Then the Friedmann equation can then be written as:

$$\begin{aligned} 1+ \Omega _k = \Omega _D + \Omega _m \end{aligned}$$
(2.20)

If there is no interaction between matter and ghost dark energy, i.e.,

$$\begin{aligned}&{{\dot{\rho }}}_D + 3H \rho _D (1+\omega _D ) =0 \end{aligned}$$
(2.21)
$$\begin{aligned}&{{\dot{\rho }}}_m + 3H \rho _m =0 \end{aligned}$$
(2.22)

then for the ghost dark energy density the equation of state [48, 49] can be derived to be:

$$\begin{aligned} \omega _D = - \frac{1}{2-\Omega _D} \left( 1- \frac{\Omega _k}{3}\right) \end{aligned}$$
(2.23)

If there is an interaction between matter and ghost dark energy, i.e.,

$$\begin{aligned}&{{\dot{\rho }}}_D + 3H \rho _D (1+\omega _D ) = -Q \end{aligned}$$
(2.24)
$$\begin{aligned}&{{\dot{\rho }}}_m + 3H \rho _m = Q \end{aligned}$$
(2.25)

where Q is the interaction term, then we define Q as

$$\begin{aligned} Q= 3b^2 H (\rho _m +\rho _D) = 3b^2 H \rho _D (1+ u) \end{aligned}$$
(2.26)

with \(b^2\) a coupling parameter. Here u is defined as

$$\begin{aligned} u = \frac{\rho _m}{\rho _D} = \frac{\Omega _m}{\Omega _D} = \frac{1-\Omega _D}{\Omega _D} \end{aligned}$$
(2.27)

Under these assumptions for the ghost dark energy density, the equation of state [48, 49] can be derived to be:

$$\begin{aligned} \omega _D = - \frac{1}{2-\Omega _D} \left( 1- \frac{\Omega _k}{3}+ \frac{2b^2}{\Omega _D} (1+ \Omega _k)\right) \end{aligned}$$
(2.28)

Further details of ghost dark energy can be found in Ref. [48, 49] to which reference is made.
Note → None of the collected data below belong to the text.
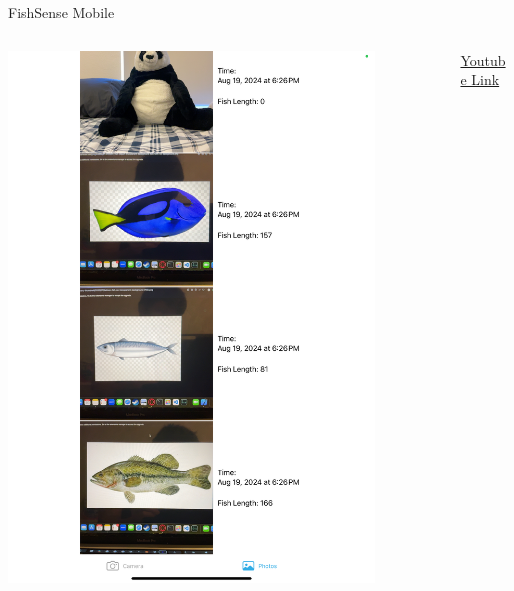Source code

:\begin{frame}{FishSense Mobile}
    \begin{columns}
        \begin{column}{0.5\textwidth}
            \centering
            \includegraphics[height=0.85\textheight,width=0.85\textwidth,keepaspectratio]{images/iPad.jpeg}
        \end{column}
        \begin{column}{0.5\textwidth}
            \href{https://www.youtube.com/shorts/Q-dP97_H-QA}{Youtube Link}
        \end{column}
    \end{columns}
\end{frame}

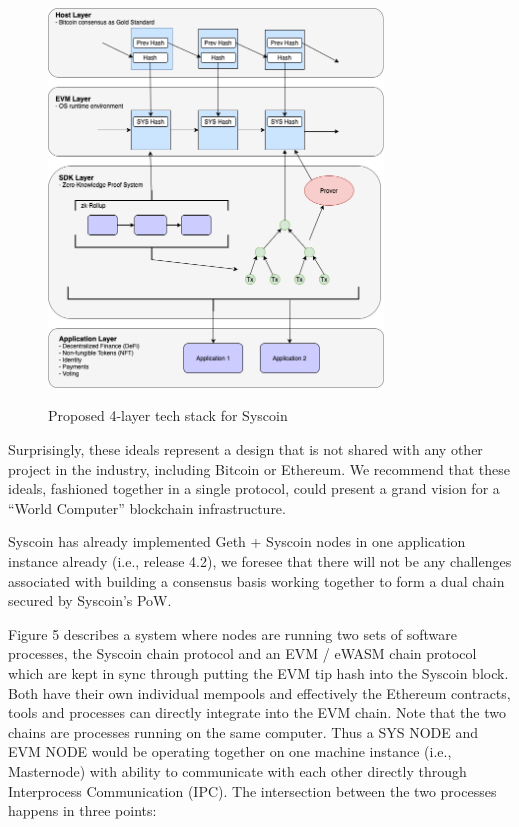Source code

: \documentclass[peerreview]{ieeesyscoin}
\begin{document}
\begin{figure}[h!]
\includegraphics[width=3.5in]{img/4_layer.png}
\label{fig:tech_stack}
\caption{Proposed 4-layer tech stack for Syscoin} 
\end{figure} 

Surprisingly, these ideals represent a design that is not shared with any other project in the industry, including Bitcoin or Ethereum. We recommend that these ideals, fashioned together in a single protocol, could present a grand vision for a “World Computer” blockchain infrastructure.

Syscoin has already implemented Geth + Syscoin nodes in one application instance already (i.e., release 4.2), we foresee that there will not be any challenges associated with building a consensus basis working together to form a dual chain secured by Syscoin’s PoW.

Figure 5 describes a system where nodes are running two sets of software processes, the Syscoin chain protocol and an EVM / eWASM chain protocol which are kept in sync through putting the EVM tip hash into the Syscoin block. Both have their own individual mempools and effectively the Ethereum contracts, tools and processes can directly integrate into the EVM chain. Note that the two chains are processes running on the same computer. Thus a SYS NODE and EVM NODE would be operating together on one machine instance (i.e., Masternode) with ability to communicate with each other directly through Interprocess Communication (IPC). The intersection between the two processes happens in three points:
\end{document}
3 The complex quintessence field as ghost dark energy in an FRW universe

Considering first the case without interaction and establishing the correspondence between the energy density of the complex quintessence field and ghost dark energy, then using Eqs. (2.10), (2.12) and (2.14), we obtain

$$\begin{aligned} \rho _D= \frac{1}{2} \left( {{\dot{\phi }}}^2+ \frac{\omega ^2}{a^6 \phi ^2}\right) + V(\phi ) = \alpha H \end{aligned}$$
(3.1)

For brevity, if we set

$$\begin{aligned} A= \frac{1}{2} \left( {{\dot{\phi }}}^2+ \frac{\omega ^2}{a^6 \phi ^2}\right) \end{aligned}$$
(3.2)

then we have

$$\begin{aligned} V(\phi ) = \alpha H - A \end{aligned}$$
(3.3)

On the other hand, if we establish the correspondence between the energy density of the complex quintessence field and the ghost dark energy, then we have

$$\begin{aligned} \omega _{\Phi } \equiv \frac{p_{\Phi }}{\rho _{\Phi }} = \omega _D \end{aligned}$$
(3.4)

Combining Eqs. (2.10), (2.11) and (2.23), we obtain

$$\begin{aligned} \frac{A - V(\phi )}{A + V(\phi )} = - \frac{1}{2-\Omega _D} \left( 1- \frac{\Omega _k}{3} \right) \end{aligned}$$
(3.5)

Rewriting the potential \(V(\phi )\) gives

$$\begin{aligned} V(\phi ) = \frac{3- \Omega _D - \frac{\Omega _k}{3}}{1- \Omega _D + \frac{\Omega _k}{3}} A \end{aligned}$$
(3.6)

Combining Eqs. (3.3) and (3.6), gives

$$\begin{aligned} \frac{3- \Omega _D - \frac{\Omega _k}{3}}{1- \Omega _D + \frac{\Omega _k}{3}} A = \alpha H - A \end{aligned}$$
(3.7)

so that, then we have

$$\begin{aligned} H = \frac{1}{\alpha } \left( \frac{4-2\Omega _D}{1- \Omega _D +\frac{\Omega _k}{3}}\right) A \end{aligned}$$
(3.8)

In this article, we principally consider the case for \(k=0\). We will conduct \(\omega -\omega '\) analysis, stability analysis and further physical interpretation for the non-interacting model.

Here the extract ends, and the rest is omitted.